Foi por ter travado conhecimento com Fernando Pessoa e com Mário de Sá-Carneiro, na Lisboa boémia dos anos 10, que Almada Negreiros tomou parte na geração de Orpheu. Por essa altura, sem uma assinatura estabilizada nem uma área artística definida, publica, em Orpheu 1, a série Frisos, exercício que imputa ainda e apenas à sua valência de “desenhador”, de que dera provas em 1913 na II Exposição dos Humoristas.
Entretanto, a verve de Almada vai dando sinais de vida. São da sua autoria dois textos incendiários, rastilhos do futurismo português: o Manifesto Anti-Dantas (1915) e o poema A Cena do ódio (1915) que deveria ter entrado em Orpheu 3.
Aquele que viria a ser um dos maiores vultos da cultura portuguesa do século XX, no domínio literário e pictórico, tem, no entanto, uma passagem relâmpago pela prosa ficcional (dez anos em cerca de 60 de carreira). A novela A Engomadeira (1915) foi publicada apenas em 1917 e o romance Nome de Guerra (1925) ficou na gaveta até 1938. Entre as suas microficções, vulgarmente fixadas como contos e novelas, lembrem-se K4 o Quadrado Azul (1917), Saltimbancos (Portugal Futurista, 1917) e O Kágado (Revista ABC, 1921) Se em K4 só se divisa uma “alma raffinée” onde pousava “uma maneira parada de se existir pra fora” (Negreiros, 1997: 361) e em Saltimbancos passa repentinamente por nós uma jovem “co seu maillot vermelho esfarrapado de rapariga vermelha co seu maillot trigueiro de olhos húmidos” (Almada Negreiros, 1997: 380), já em A Engomadeira e no romance Nome de Guerra encontramos a figuração de personagens, de que destacamos as protagonistas femininas: a própria engomadeira e Judite, respetivamente.

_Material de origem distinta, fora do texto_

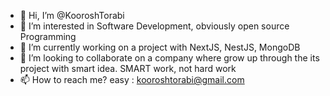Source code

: - 👋 Hi, I’m @KooroshTorabi
- 👀 I’m interested in Software Development, obviously open source Programming 
- 🌱 I’m currently working on a project with NextJS, NestJS, MongoDB
- 💞️ I’m looking to collaborate on a company where grow up through the its project with smart idea. SMART work, not hard work
- 📫 How to reach me? easy : kooroshtorabi@gmail.com

<!---
KooroshTorabi/KooroshTorabi is a ✨ special ✨ repository because its `README.md` (this file) appears on your GitHub profile.
You can click the Preview link to take a look at your changes.
--->
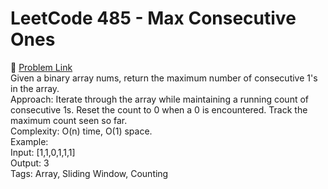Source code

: # LeetCode 485 - Max Consecutive Ones  
🔗 [Problem Link](https://leetcode.com/problems/max-consecutive-ones/)  
Given a binary array nums, return the maximum number of consecutive 1's in the array.  
Approach: Iterate through the array while maintaining a running count of consecutive 1s. Reset the count to 0 when a 0 is encountered. Track the maximum count seen so far.  
Complexity: O(n) time, O(1) space.  
Example:  
Input: [1,1,0,1,1,1]  
Output: 3  
Tags: Array, Sliding Window, Counting

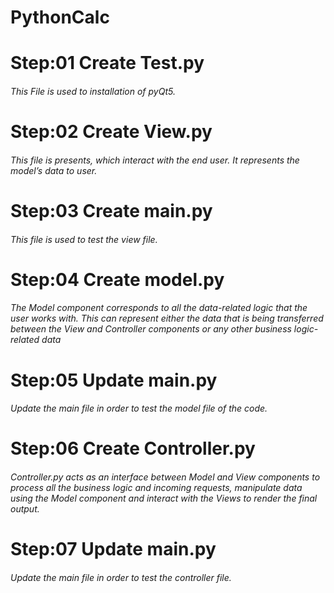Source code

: # PythonCalc
# Step:01 Create Test.py
###### This File is used to installation of pyQt5.

# Step:02 Create View.py
###### This file is presents, which interact with the end user. It represents the model’s data to user.

# Step:03 Create main.py
###### This file is used to test the view file.

# Step:04 Create model.py
###### The Model component corresponds to all the data-related logic that the user works with. This can represent either the data that is being transferred between the View and Controller components or any other business logic-related data

# Step:05 Update main.py
###### Update the main file in order to test the model file of the code.

# Step:06 Create Controller.py
###### Controller.py acts as an interface between Model and View components to process all the business logic and incoming requests, manipulate data using the Model component and interact with the Views to render the final output.

# Step:07 Update main.py
###### Update the main file in order to test the controller file.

No seu longo trajeto de pintor-poeta tiveram lugar a escrita de poesia, de prosa doutrinária, de ensaios, de artigos de jornal e de crónicas radiofónicas. Almada Negreiros colaborou ainda com figuras como o arquiteto Pardal Monteiro ou António Ferro, num curto período em que foi contratado pelo Secretariado Nacional de Informação.
Referência
NEGREROS, Almada (1997). Obra Completa. Edição de Alexei Bueno. Rio de Janeiro: Nova Aguilar.